RENTON -- A wastewater treatment plant is filled with hard workers you can’t see - billions of microorganisms the eye can’t spot but the nose can.
“It has a little bit of a fresh farm funkiness to it,” Chris Tinnin laughed.
Tinnin is a supervisor at King County’s Wastewater Plant in Renton. While the invisible employees broke down sewage Thursday, visible workers broke down the smell. DIRT Corps built an employee garden.
A keynote feature will be a fragrance wall, soon to be covered with plants.
“A lot of them tend to produce fruits when they bloom and those fruits have odor attached to it,” Jaen Gomez-Cerpantes explained.

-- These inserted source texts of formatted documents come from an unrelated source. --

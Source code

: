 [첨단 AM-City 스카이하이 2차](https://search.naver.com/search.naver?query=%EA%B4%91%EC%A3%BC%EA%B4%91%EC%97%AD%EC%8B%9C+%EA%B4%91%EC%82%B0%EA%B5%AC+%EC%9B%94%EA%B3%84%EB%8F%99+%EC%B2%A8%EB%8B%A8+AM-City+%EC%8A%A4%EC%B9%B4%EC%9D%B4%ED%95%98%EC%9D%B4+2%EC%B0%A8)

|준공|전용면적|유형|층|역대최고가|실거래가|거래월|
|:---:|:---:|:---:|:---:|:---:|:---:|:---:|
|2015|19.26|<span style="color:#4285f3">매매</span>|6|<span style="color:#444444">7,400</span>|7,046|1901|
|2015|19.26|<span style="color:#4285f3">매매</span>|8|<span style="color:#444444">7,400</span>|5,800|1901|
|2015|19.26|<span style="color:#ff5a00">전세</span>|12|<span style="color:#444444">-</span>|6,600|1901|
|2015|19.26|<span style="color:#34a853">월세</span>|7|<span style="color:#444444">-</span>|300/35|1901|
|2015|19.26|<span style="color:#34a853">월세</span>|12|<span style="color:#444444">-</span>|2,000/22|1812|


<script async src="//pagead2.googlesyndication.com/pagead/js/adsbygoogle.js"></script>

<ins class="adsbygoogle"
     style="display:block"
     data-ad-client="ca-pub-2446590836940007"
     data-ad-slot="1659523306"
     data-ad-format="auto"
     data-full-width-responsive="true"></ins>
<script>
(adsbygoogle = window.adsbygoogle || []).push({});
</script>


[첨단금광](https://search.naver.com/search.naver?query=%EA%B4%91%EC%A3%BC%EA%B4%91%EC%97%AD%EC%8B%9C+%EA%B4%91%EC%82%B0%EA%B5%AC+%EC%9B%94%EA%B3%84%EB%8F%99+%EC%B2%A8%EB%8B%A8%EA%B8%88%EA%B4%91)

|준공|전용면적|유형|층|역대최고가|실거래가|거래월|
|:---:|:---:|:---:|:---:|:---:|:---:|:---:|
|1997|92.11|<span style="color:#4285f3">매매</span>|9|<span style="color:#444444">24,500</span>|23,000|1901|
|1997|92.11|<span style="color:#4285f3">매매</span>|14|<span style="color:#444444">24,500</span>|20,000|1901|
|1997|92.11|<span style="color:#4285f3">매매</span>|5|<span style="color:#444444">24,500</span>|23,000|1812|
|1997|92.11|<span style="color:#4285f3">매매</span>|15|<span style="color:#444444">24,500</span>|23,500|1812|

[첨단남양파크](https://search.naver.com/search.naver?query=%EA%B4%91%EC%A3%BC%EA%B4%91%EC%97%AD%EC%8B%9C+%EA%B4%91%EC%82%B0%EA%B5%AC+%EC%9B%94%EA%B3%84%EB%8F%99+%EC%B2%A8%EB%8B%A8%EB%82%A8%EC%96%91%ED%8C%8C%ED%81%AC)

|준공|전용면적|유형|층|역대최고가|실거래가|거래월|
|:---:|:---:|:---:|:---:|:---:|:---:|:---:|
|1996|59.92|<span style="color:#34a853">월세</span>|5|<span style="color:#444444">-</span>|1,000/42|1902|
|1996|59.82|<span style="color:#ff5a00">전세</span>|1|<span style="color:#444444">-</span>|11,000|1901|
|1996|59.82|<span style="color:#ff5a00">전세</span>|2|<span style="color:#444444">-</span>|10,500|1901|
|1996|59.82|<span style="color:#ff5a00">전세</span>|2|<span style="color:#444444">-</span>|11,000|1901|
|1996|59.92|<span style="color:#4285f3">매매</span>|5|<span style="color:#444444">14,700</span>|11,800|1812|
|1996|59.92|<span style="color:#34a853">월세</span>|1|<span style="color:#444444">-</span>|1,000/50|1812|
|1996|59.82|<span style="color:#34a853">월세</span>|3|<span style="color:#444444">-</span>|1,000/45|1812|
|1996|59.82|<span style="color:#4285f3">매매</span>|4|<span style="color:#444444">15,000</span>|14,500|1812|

Nearly the entire garden is a product of the wastewater plant. The soil is composted bio-solid. Much of the cement comes from old pipes. Reclaimed water will hydrate it all.
Growing a new future – not just for employee experience.
Itzan Santiago moved from Mexico a decade ago. It was hard to find a job but DIRT Corps gave her a love for dirt, offering training and work for under-served communities.
Now, Santiago hopes to start her own company.
“So, I like it. I’m very happy for this program,” she said.
Happy like Tinnin, ready to breathe a little easier.
“You might not reflect this to your job, but if it gives you just a little bit of peace in your life for a moment, how can that be bad?” he said.